Records excerpted from a collection:
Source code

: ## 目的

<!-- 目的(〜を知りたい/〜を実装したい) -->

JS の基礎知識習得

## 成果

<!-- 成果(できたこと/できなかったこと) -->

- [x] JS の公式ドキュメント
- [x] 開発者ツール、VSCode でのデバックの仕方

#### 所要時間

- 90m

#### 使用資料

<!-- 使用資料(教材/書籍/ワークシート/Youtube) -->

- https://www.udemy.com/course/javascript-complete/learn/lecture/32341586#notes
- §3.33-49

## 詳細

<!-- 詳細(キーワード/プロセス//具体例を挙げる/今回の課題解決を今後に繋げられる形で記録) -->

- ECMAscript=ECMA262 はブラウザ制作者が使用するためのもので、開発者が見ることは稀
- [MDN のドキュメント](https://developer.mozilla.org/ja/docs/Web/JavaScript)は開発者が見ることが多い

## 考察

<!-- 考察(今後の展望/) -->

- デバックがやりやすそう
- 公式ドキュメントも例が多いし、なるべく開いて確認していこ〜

Exercise directions:
Set down an exact copy of the entries above.

Solution for this task:
Source code

: ## 目的

<!-- 目的(〜を知りたい/〜を実装したい) -->

JS の基礎知識習得

## 成果

<!-- 成果(できたこと/できなかったこと) -->

- [x] JS の公式ドキュメント
- [x] 開発者ツール、VSCode でのデバックの仕方

#### 所要時間

- 90m

#### 使用資料

<!-- 使用資料(教材/書籍/ワークシート/Youtube) -->

- https://www.udemy.com/course/javascript-complete/learn/lecture/32341586#notes
- §3.33-49

## 詳細

<!-- 詳細(キーワード/プロセス//具体例を挙げる/今回の課題解決を今後に繋げられる形で記録) -->

- ECMAscript=ECMA262 はブラウザ制作者が使用するためのもので、開発者が見ることは稀
- [MDN のドキュメント](https://developer.mozilla.org/ja/docs/Web/JavaScript)は開発者が見ることが多い

## 考察

<!-- 考察(今後の展望/) -->

- デバックがやりやすそう
- 公式ドキュメントも例が多いし、なるべく開いて確認していこ〜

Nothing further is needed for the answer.